▸ **ASSIGNMENT**
Tally the lines of the data below that contain the string "docker". Give the tally and nothing else.

▸ **DATA FOR REVIEW**
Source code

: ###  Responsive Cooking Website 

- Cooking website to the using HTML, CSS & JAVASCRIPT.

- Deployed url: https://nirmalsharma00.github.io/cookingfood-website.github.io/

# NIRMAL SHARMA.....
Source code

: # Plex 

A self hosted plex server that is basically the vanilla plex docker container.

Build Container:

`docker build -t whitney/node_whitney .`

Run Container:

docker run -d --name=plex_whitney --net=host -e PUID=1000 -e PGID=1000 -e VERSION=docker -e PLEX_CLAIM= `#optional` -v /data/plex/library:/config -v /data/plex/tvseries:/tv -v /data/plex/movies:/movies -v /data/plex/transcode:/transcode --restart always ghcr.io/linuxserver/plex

▸ **EXERCISE ANSWER**
3